# Exercise aim
Retype all the records below exactly as they are, with no image carried over.

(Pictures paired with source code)
◆ ◆ ◆

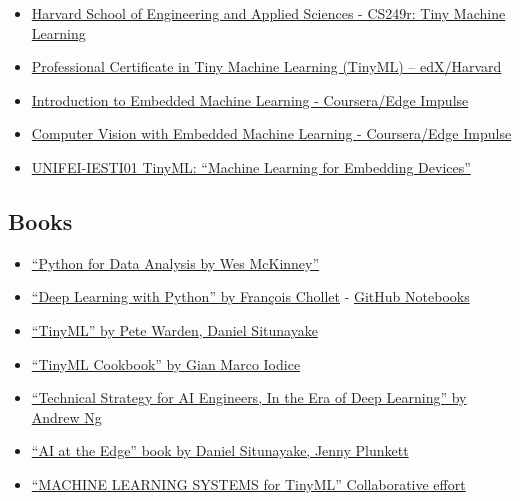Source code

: \documentclass[
  letterpaper,
  DIV=11,
  numbers=noendperiod]{scrreprt}
\providecommand{\tightlist}{%
  \setlength{\itemsep}{0pt}\setlength{\parskip}{0pt}}\usepackage{longtable,booktabs,array}
\begin{document}
\begin{itemize}
\tightlist
\item
  \href{https://sites.google.com/g.harvard.edu/tinyml/home}{Harvard
  School of Engineering and Applied Sciences - CS249r: Tiny Machine
  Learning}
\item
  \href{https://www.edx.org/professional-certificate/harvardx-tiny-machine-learning}{Professional
  Certificate in Tiny Machine Learning (TinyML) -- edX/Harvard}
\item
  \href{https://www.coursera.org/learn/introduction-to-embedded-machine-learning}{Introduction
  to Embedded Machine Learning - Coursera/Edge Impulse}
\item
  \href{https://www.coursera.org/learn/computer-vision-with-embedded-machine-learning}{Computer
  Vision with Embedded Machine Learning - Coursera/Edge Impulse}
\item
  \href{https://github.com/Mjrovai/UNIFEI-IESTI01-TinyML-2023.1}{UNIFEI-IESTI01
  TinyML: ``Machine Learning for Embedding Devices''}
\end{itemize}

\hypertarget{books}{%
\subsection*{Books}\label{books}}

\begin{itemize}
\tightlist
\item
  \href{https://wesmckinney.com/book/}{``Python for Data Analysis by Wes
  McKinney''}
\item
  \href{https://www.manning.com/books/deep-learning-with-python}{``Deep
  Learning with Python'' by François Chollet} -
  \href{https://github.com/fchollet/deep-learning-with-python-notebooks}{GitHub
  Notebooks}
\item
  \href{https://www.oreilly.com/library/view/tinyml/9781492052036/}{``TinyML''
  by Pete Warden, Daniel Situnayake}
\item
  \href{https://github.com/PacktPublishing/TinyML-Cookbook}{``TinyML
  Cookbook'' by Gian Marco Iodice}
\item
  \href{https://github.com/ajaymache/machine-learning-yearning/blob/master/full\%20book/machine-learning-yearning.pdf}{``Technical
  Strategy for AI Engineers, In the Era of Deep Learning'' by Andrew Ng}
\item
  \href{https://www.oreilly.com/library/view/ai-at-the/9781098120191/}{``AI
  at the Edge'' book by Daniel Situnayake, Jenny Plunkett}
\item
  \href{https://harvard-edge.github.io/cs249r_book/}{``MACHINE LEARNING
  SYSTEMS for TinyML'' Collaborative effort}
\end{itemize}
\end{document}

◆ ◆ ◆

# Output of the task
Source code

: \documentclass[
  letterpaper,
  DIV=11,
  numbers=noendperiod]{scrreprt}
\providecommand{\tightlist}{%
  \setlength{\itemsep}{0pt}\setlength{\parskip}{0pt}}\usepackage{longtable,booktabs,array}
\begin{document}
\begin{itemize}
\tightlist
\item
  \href{https://sites.google.com/g.harvard.edu/tinyml/home}{Harvard
  School of Engineering and Applied Sciences - CS249r: Tiny Machine
  Learning}
\item
  \href{https://www.edx.org/professional-certificate/harvardx-tiny-machine-learning}{Professional
  Certificate in Tiny Machine Learning (TinyML) -- edX/Harvard}
\item
  \href{https://www.coursera.org/learn/introduction-to-embedded-machine-learning}{Introduction
  to Embedded Machine Learning - Coursera/Edge Impulse}
\item
  \href{https://www.coursera.org/learn/computer-vision-with-embedded-machine-learning}{Computer
  Vision with Embedded Machine Learning - Coursera/Edge Impulse}
\item
  \href{https://github.com/Mjrovai/UNIFEI-IESTI01-TinyML-2023.1}{UNIFEI-IESTI01
  TinyML: ``Machine Learning for Embedding Devices''}
\end{itemize}

\hypertarget{books}{%
\subsection*{Books}\label{books}}

\begin{itemize}
\tightlist
\item
  \href{https://wesmckinney.com/book/}{``Python for Data Analysis by Wes
  McKinney''}
\item
  \href{https://www.manning.com/books/deep-learning-with-python}{``Deep
  Learning with Python'' by François Chollet} -
  \href{https://github.com/fchollet/deep-learning-with-python-notebooks}{GitHub
  Notebooks}
\item
  \href{https://www.oreilly.com/library/view/tinyml/9781492052036/}{``TinyML''
  by Pete Warden, Daniel Situnayake}
\item
  \href{https://github.com/PacktPublishing/TinyML-Cookbook}{``TinyML
  Cookbook'' by Gian Marco Iodice}
\item
  \href{https://github.com/ajaymache/machine-learning-yearning/blob/master/full\%20book/machine-learning-yearning.pdf}{``Technical
  Strategy for AI Engineers, In the Era of Deep Learning'' by Andrew Ng}
\item
  \href{https://www.oreilly.com/library/view/ai-at-the/9781098120191/}{``AI
  at the Edge'' book by Daniel Situnayake, Jenny Plunkett}
\item
  \href{https://harvard-edge.github.io/cs249r_book/}{``MACHINE LEARNING
  SYSTEMS for TinyML'' Collaborative effort}
\end{itemize}
\end{document}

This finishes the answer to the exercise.